Quote only the lines from the top of the listing below down to and including the line with "Finally, we see".

....

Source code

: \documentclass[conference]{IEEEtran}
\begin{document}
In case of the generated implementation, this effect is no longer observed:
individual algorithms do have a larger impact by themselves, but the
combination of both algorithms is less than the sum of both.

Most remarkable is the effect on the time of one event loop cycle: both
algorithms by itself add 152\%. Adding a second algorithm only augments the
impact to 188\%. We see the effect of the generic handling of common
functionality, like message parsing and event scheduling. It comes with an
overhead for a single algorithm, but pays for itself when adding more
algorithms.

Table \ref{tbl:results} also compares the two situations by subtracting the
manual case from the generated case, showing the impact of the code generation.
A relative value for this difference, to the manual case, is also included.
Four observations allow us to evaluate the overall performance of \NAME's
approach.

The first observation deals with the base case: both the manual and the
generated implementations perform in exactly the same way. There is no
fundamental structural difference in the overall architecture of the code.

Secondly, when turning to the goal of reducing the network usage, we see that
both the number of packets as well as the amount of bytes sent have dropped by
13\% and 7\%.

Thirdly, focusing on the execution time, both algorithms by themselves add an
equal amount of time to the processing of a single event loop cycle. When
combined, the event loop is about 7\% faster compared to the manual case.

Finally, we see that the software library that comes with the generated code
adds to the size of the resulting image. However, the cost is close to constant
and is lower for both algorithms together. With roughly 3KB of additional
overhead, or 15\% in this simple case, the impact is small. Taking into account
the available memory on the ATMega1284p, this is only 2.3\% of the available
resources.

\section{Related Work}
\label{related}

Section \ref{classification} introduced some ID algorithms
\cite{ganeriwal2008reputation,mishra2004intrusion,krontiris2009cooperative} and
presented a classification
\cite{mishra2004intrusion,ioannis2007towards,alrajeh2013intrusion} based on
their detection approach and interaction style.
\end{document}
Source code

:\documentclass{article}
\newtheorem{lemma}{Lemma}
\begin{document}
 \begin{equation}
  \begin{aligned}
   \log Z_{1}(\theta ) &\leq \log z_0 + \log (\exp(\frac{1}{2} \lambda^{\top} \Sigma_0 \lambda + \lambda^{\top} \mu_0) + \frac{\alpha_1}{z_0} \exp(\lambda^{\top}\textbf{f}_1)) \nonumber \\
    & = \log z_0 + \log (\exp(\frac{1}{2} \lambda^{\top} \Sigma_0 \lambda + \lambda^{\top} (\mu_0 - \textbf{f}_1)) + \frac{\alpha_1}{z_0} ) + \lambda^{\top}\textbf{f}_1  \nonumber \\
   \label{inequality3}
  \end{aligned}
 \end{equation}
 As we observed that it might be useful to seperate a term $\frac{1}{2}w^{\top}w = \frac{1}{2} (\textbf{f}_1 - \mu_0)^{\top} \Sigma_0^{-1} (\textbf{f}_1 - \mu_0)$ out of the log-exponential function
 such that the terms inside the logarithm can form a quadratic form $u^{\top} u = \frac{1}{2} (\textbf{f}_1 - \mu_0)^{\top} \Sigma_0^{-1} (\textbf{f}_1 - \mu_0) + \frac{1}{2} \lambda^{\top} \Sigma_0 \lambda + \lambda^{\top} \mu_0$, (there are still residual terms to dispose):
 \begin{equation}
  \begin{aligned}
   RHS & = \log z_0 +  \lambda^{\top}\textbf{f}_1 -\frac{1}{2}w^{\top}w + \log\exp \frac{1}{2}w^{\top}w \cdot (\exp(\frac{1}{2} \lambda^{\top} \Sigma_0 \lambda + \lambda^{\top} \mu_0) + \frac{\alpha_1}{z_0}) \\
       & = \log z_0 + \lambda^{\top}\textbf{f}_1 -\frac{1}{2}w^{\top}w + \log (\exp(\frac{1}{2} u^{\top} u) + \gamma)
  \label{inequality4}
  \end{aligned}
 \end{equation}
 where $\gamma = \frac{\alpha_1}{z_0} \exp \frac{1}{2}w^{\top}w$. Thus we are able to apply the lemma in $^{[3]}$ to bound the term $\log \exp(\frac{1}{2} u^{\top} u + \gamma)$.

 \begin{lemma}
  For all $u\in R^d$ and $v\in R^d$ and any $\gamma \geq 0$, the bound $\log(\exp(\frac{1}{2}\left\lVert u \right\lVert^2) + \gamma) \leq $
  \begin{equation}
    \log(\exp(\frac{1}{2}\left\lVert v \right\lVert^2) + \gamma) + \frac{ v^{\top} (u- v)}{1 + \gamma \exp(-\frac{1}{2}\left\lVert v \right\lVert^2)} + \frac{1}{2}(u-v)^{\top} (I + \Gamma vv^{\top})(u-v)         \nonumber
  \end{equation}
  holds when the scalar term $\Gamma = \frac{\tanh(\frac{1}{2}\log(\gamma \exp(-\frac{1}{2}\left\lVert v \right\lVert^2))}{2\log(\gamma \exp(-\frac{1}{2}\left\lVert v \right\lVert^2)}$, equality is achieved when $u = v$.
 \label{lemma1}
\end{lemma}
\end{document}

....

Reply:
Source code

: \documentclass[conference]{IEEEtran}
\begin{document}
In case of the generated implementation, this effect is no longer observed:
individual algorithms do have a larger impact by themselves, but the
combination of both algorithms is less than the sum of both.

Most remarkable is the effect on the time of one event loop cycle: both
algorithms by itself add 152\%. Adding a second algorithm only augments the
impact to 188\%. We see the effect of the generic handling of common
functionality, like message parsing and event scheduling. It comes with an
overhead for a single algorithm, but pays for itself when adding more
algorithms.

Table \ref{tbl:results} also compares the two situations by subtracting the
manual case from the generated case, showing the impact of the code generation.
A relative value for this difference, to the manual case, is also included.
Four observations allow us to evaluate the overall performance of \NAME's
approach.

The first observation deals with the base case: both the manual and the
generated implementations perform in exactly the same way. There is no
fundamental structural difference in the overall architecture of the code.

Secondly, when turning to the goal of reducing the network usage, we see that
both the number of packets as well as the amount of bytes sent have dropped by
13\% and 7\%.

Thirdly, focusing on the execution time, both algorithms by themselves add an
equal amount of time to the processing of a single event loop cycle. When
combined, the event loop is about 7\% faster compared to the manual case.

Finally, we see that the software library that comes with the generated code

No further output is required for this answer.